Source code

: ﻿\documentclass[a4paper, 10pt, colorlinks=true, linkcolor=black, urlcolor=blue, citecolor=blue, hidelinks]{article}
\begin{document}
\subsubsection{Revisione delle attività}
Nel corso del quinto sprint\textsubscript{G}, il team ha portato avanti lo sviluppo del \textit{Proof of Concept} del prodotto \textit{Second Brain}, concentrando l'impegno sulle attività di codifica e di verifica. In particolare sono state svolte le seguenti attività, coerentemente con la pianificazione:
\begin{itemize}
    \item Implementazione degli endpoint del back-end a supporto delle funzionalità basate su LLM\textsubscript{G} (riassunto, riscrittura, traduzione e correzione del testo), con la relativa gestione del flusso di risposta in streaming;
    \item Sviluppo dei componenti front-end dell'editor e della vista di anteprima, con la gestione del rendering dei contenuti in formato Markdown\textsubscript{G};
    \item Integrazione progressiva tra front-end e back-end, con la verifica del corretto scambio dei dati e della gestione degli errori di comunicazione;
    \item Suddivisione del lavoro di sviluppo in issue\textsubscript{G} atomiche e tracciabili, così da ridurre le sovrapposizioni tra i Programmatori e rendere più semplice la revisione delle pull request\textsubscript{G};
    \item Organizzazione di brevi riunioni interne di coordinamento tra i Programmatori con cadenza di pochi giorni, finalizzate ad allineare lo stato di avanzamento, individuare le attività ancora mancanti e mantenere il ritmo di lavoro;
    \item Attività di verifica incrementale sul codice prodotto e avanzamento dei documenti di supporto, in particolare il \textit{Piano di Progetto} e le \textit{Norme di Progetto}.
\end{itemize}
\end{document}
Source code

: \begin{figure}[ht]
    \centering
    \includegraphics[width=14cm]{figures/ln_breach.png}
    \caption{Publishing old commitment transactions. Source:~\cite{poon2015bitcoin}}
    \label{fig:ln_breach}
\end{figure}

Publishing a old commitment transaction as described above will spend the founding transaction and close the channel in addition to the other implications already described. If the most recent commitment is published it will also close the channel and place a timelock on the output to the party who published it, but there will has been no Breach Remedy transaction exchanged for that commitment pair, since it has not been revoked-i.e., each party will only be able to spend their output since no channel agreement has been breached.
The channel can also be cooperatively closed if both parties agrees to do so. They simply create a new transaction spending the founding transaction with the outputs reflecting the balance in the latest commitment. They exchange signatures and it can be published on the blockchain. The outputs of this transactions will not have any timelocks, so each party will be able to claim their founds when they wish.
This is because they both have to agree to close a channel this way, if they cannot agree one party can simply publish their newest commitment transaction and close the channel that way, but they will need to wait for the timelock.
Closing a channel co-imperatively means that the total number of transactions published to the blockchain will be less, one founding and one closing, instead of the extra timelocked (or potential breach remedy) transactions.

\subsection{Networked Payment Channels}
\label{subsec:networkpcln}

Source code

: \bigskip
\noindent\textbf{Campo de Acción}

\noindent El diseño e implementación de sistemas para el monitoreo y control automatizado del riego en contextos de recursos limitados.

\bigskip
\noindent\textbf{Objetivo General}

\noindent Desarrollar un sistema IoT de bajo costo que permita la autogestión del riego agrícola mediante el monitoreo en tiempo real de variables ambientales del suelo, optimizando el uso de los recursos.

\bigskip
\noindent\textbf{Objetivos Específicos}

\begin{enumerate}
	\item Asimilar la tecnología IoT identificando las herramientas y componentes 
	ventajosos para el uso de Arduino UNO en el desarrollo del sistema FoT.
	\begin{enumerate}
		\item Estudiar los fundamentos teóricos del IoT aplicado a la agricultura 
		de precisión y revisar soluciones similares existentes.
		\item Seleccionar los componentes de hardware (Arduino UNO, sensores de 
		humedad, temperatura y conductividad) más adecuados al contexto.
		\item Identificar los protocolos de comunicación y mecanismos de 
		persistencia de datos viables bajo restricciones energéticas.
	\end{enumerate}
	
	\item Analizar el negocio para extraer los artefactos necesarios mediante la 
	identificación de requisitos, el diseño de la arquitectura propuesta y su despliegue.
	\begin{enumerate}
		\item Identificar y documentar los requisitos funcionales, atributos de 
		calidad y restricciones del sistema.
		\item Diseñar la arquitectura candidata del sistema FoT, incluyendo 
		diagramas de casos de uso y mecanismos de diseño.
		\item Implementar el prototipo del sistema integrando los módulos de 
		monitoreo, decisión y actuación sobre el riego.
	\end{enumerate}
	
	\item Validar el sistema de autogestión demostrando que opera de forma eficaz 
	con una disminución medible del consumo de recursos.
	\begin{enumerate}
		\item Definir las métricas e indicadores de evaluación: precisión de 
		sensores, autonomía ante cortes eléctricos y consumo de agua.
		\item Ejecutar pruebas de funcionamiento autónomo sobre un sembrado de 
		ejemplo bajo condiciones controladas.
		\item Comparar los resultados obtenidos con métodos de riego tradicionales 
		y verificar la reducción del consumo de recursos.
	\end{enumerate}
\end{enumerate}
====
● Exercise: Gather each line of the listing that holds the string "begin".

● Solution for this problem:
\begin{document}
\begin{itemize}
: \begin{figure}[ht]
\begin{enumerate}
	\begin{enumerate}
	\begin{enumerate}
	\begin{enumerate}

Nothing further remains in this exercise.